Unnamed: 0,Text,Lemma,POS,Tag,Dep,Shape,Is_Alpha,Is_Stop
0,Apple,Apple,PROPN,NNP,nsubj,Xxxxx,True,False
1,is,be,AUX,VBZ,aux,xx,True,True
2,looking,look,VERB,VBG,ROOT,xxxx,True,False
3,at,at,ADP,IN,prep,xx,True,True
4,buying,buy,VERB,VBG,pcomp,xxxx,True,False
5,U.K.,U.K.,PROPN,NNP,dobj,X.X.,False,False
6,startup,startup,NOUN,NN,dep,xxxx,True,False
7,for,for,ADP,IN,prep,xxx,True,True
8,$,$,SYM,$,quantmod,$,False,False
9,1,1,NUM,CD,compound,d,False,False


In [27]:
displacy.render(doc, style='dep', jupyter=True, options={'distance': 90})

In [4]:
displacy.render(doc, style='ent', jupyter=True, options={'distance': 30})

In [5]:
displacy.render(doc, style='span', jupyter=True, options={'distance': 30})


Available keys: []


# Morphology

We say that a lemma (root form) is inflected (modified/combined) with one or more morphological features to create a surface form



| CONTEXT                |	SURFACE	 | LEMMA  | POS   | MORPHOLOGICAL FEATURES |
|------------------------|-----------|--------|-------|------------------------|
|I was reading the paper | reading   |	read  |	VERB  |	VerbForm=Ger           |
|------------------------------------------------------------------------------|
|I don’t watch the news, |   read    |  read  | VERB  | VerbForm=Fin,          |
|I read the paper 	     |	    	 |        |	      | Mood=Ind, Tense=Pres   |
|------------------------------------------------------------------------------|
|I read the paper        |   read    |   read | VERB  | VerbForm=Fin,          |
|yesterday	             |      	 |   	  |       |	Mood=Ind,Tense=Past    |

    


In [6]:
doc = nlp("I was reading the paper.")
token = doc[0]  # 'I'
print(token.morph.to_dict())  # 'Case=Nom|Number=Sing|Person=1|PronType=Prs'
print(token.morph.get("PronType"))  # ['Prs']

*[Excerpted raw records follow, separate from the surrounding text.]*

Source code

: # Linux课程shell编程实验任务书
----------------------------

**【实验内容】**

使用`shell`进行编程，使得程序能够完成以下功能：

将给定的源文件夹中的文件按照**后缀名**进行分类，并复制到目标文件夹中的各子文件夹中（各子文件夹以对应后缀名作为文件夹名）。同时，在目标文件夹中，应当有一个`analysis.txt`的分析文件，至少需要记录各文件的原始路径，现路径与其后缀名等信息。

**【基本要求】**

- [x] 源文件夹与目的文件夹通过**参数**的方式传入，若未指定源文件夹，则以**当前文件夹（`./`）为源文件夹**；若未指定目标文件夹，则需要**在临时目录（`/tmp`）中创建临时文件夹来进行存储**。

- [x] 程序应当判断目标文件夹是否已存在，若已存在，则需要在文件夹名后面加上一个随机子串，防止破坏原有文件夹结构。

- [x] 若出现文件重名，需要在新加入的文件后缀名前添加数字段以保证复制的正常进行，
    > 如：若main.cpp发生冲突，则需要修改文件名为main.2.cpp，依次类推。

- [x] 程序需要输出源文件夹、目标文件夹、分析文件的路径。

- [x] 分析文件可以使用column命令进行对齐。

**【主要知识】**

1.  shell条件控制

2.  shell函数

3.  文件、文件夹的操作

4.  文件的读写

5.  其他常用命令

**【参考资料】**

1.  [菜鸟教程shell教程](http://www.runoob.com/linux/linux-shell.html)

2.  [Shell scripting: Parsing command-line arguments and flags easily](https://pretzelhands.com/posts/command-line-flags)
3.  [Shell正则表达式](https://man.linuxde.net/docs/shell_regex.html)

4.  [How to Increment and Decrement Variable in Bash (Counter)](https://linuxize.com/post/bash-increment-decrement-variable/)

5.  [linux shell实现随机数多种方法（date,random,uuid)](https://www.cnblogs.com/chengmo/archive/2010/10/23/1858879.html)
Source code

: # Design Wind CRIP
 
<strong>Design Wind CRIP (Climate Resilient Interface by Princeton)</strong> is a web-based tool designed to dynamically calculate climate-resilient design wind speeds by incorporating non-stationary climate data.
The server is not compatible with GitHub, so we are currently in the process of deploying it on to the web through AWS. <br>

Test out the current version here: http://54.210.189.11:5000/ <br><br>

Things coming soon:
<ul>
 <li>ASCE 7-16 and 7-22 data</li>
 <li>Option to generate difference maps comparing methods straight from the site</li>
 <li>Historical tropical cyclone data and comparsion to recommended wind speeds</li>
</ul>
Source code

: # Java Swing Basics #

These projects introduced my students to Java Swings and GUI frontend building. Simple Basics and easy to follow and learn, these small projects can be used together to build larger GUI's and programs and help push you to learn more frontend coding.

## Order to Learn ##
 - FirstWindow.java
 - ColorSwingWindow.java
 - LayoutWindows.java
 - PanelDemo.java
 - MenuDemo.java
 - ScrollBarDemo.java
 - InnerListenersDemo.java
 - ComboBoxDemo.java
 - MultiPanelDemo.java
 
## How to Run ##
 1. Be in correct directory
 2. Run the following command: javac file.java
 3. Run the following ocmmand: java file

{'Case': 'Nom', 'Number': 'Sing', 'Person': '1', 'PronType': 'Prs'}
['Prs']


## Statistical morphology 

spaCy’s statistical Morphologizer component assigns the morphological features and coarse-grained part-of-speech tags as Token.morph and Token.pos.

In [7]:
doc = nlp("Wo bist du?") # English: 'Where are you?'
print(doc[2].morph)  # 'Case=Nom|Number=Sing|Person=2|PronType=Prs'
print(doc[2].pos_) # 'PRON'

Number=Sing
PROPN


## Rule-based morphology

For languages with relatively simple morphological systems like English, spaCy can assign morphological features through a rule-based approach, which uses the token text and fine-grained part-of-speech tags to produce coarse-grained part-of-speech tags and morphological features.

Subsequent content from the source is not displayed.